I look at my Tonal stats, too, and it’s fun to see how my strength score has gone up. But it just doesn’t seem to have the same pull on me as it does on Ryan. Meanwhile, Ryan has enjoyed seeing how many workouts he’s done, how many programs he’s completed, how much his strength score has gone up (105 percent), and other stats. At the end of the year, Tonal also tells you how much weight you’ve lifted.
Last year it told him that he’d lifted the equivalent of a large boat. “And I only had it for half of last year and I had lifted around a million pounds,” he points out. “This year I will expect to lift around 2 million. I’m excited to see what large item that equates to.”
Whatever works, babe. Whatever works.
Bottom line: Is Tonal worth it?
If you don’t enjoy going to a gym and devising your own workouts, the prospect of Tonal is great. It’s space-efficient, convenient, personalized, and comes with a lot of workout variety. But all of that smart technology and content comes with a hefty price tag. The base price is $3,995, plus $495 for smart accessories, which you really do need (this includes a bench, the rope, the barbell, and a button to turn the weight on and off). Plus, that price does not include the Tonal membership, which costs $59 per month. Tonal does have financing options, and it might be worth doing an audit to see how much you’d otherwise spend on gym memberships, equipment, and classes. But an annual price of $5,698 for the first year, and then, $708 every year thereafter, is not an easy pill to swallow.

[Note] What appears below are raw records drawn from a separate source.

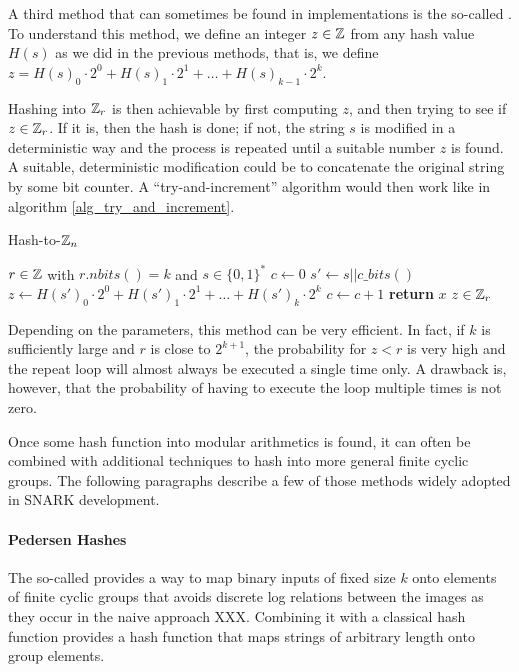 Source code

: A third method that can sometimes be found in implementations is the so-called . To understand this method, we define an integer $z\in\mathbb{Z}$ from any hash value $H(s)$ as we did in the previous methods, that is, we define $z = H(s)_0\cdot 2^0 + H(s)_1\cdot 2^1 + \ldots + H(s)_{k-1}\cdot 2^{k}$.

Hashing into $\mathbb{Z}_r$ is then achievable by first computing $z$, and then trying to see if $z\in\mathbb{Z}_r$. If it is, then the hash is done; if not, the string $s$ is modified in a deterministic way and the process is repeated until a suitable number $z$ is found. A suitable, deterministic modification could be to concatenate the original string by some bit counter. A ``try-and-increment'' algorithm would then work like in algorithm \ref{alg_try_and_increment}.
\begin{algorithm}\caption{Hash-to-$\mathbb{Z}_n$}
\label{alg_try_and_increment}
\begin{algorithmic}[0]
\Require $r \in \mathbb{Z}$ with $r.nbits()=k$ and $s\in\{0,1\}^*$
\State $c \gets 0$
\Repeat
\State $s' \gets s||c\_bits()$
\State $z \gets H(s')_0\cdot 2^0 + H(s')_1\cdot 2^1 + \ldots + H(s')_{k}\cdot 2^{k}$
\State $c\gets c+1$
\State \textbf{return} $x$
\EndProcedure
\Ensure $ z\in \mathbb{Z}_r$
\end{algorithmic}
\end{algorithm}

Depending on the parameters, this method can be very efficient. In fact, if $k$ is sufficiently large and $r$ is close to $2^{k+1}$, the probability for $z<r$ is very high and the repeat loop will almost always be executed a single time only. A drawback is, however, that the probability of having to execute the loop multiple times is not zero.

Once some hash function into modular arithmetics is found, it can often be combined with additional techniques to hash into more general finite cyclic groups. The following paragraphs describe a few of those methods widely adopted in SNARK development.\label{hashing-end}
\paragraph{Pedersen Hashes}
The so-called  \citep{Pedersen92} provides a way to map binary inputs of fixed size $k$ onto elements of finite cyclic groups that avoids discrete log relations between the images as they occur in the naive approach XXX. Combining it with a classical hash function provides a hash function that maps strings of arbitrary length onto group elements.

Considering your future years with Tonal should also be top of mind when making this sort of investment. Tonal is an independent company that makes, repairs, and replaces its own machines, and produces its own content library. If anything happens to your machine, you need Tonal to be around to fix it! And you also need to bet on the Tonal production team consistently putting out new classes and programs. In late 2022, Tonal cut 35 percent of its staff, thanks to high operational costs and lower consumer demand for home gym equipment two-plus years after the start of the pandemic. When it raised its most recent round of capital, its valuation dropped from $1.9 billion in 2022 to $550–$600 million in spring 2023. Yet in April, Tonal told TechCrunch that it was on the way to becoming profitable. And rumors have been swirling for the past year about a Tonal 2.0 coming out. So the ship seems to be sailing smoother than it was last year, even if the waters are still a bit uncertain.
The investment might just be worth it if Tonal becomes your gym, your Pilates studio, your stretch leader, and your fitness teacher. The convenience can’t be beat, and the smart features make progressive strength training a mental (if not physical) breeze. My family’s year with Tonal has shown me that making this device the center of your fitness universe works better for some people than it does for others. The question of whether Tonal is worth it for you comes down to how much you like variety and working out alone inside vs. in a group or outside. And, of course, how badly do you want to know how much weight you lifted in a year? If gamification is the name of the game, then Tonal might have the winning formula.